TOKYO Twenty-one companies have applied to underwrite Japan Post's [IPO-JAPP.T] initial public offering scheduled for 2015, which market participants expect to raise almost $10 billion (6.02 billion pounds) for the government.
State-owned Japan Post provides post office, insurance and banking services and is the country's largest savings institution.
The IPO will be the first leg of the government's plan to sell up to two-thirds of Japan Post's shares. While bankers have said the government hopes to eventually raise between 2 trillion yen and 4 trillion yen (11.44 billion to 22.89 billion pounds), current expectations are for the IPO to raise about 1 trillion yen.

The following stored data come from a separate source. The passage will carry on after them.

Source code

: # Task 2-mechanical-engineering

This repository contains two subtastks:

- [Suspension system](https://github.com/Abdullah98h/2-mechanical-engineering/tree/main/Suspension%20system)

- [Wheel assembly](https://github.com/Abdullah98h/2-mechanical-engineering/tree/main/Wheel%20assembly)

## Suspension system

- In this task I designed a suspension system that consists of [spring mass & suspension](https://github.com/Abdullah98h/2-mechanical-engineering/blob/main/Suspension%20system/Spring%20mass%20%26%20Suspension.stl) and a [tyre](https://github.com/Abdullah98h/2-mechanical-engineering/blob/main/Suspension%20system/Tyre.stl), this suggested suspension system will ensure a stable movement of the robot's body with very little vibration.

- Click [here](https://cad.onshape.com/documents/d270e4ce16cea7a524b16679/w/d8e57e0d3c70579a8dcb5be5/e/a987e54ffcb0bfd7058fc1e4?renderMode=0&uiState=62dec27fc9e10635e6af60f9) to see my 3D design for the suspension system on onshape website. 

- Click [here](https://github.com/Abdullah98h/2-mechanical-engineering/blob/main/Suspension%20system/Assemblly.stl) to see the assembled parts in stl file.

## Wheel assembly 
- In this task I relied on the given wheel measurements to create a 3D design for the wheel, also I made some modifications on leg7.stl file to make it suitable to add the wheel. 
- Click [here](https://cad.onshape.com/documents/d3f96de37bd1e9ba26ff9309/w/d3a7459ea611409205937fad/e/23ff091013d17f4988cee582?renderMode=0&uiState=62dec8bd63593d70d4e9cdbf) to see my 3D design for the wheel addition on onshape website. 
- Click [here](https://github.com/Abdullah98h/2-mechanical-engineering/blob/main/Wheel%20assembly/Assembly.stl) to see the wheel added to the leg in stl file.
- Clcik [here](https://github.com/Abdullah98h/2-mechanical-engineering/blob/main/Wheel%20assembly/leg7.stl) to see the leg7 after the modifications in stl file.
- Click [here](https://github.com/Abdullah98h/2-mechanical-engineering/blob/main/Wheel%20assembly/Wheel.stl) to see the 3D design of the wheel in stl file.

Part of the proceeds will fund reconstruction of areas devastated by the 2011 earthquake and tsunami.
The finance ministry said that of the 21 brokerages which applied to be lead underwriters, 15 were domestic and six were foreign. It will choose six domestic and four foreign brokerages as early as September after a selection process that takes into account sales strategies and handling fees.
In addition to a national network of more than 20,000 post offices, Japan Post runs the country's biggest banking and insurance operations. It has around 176 trillion yen ($1.7 trillion) in customer saving deposits.
Financial markets are keeping a keen eye on how privatisation will affect Japan Post's investment in Japanese government bonds, although the institution has repeatedly said it will not change its investment stance in government debt.
Japan Post holds about $2 trillion in JGBs under its insurance and banking arms, making it Japan's second largest creditor after the nation's central bank.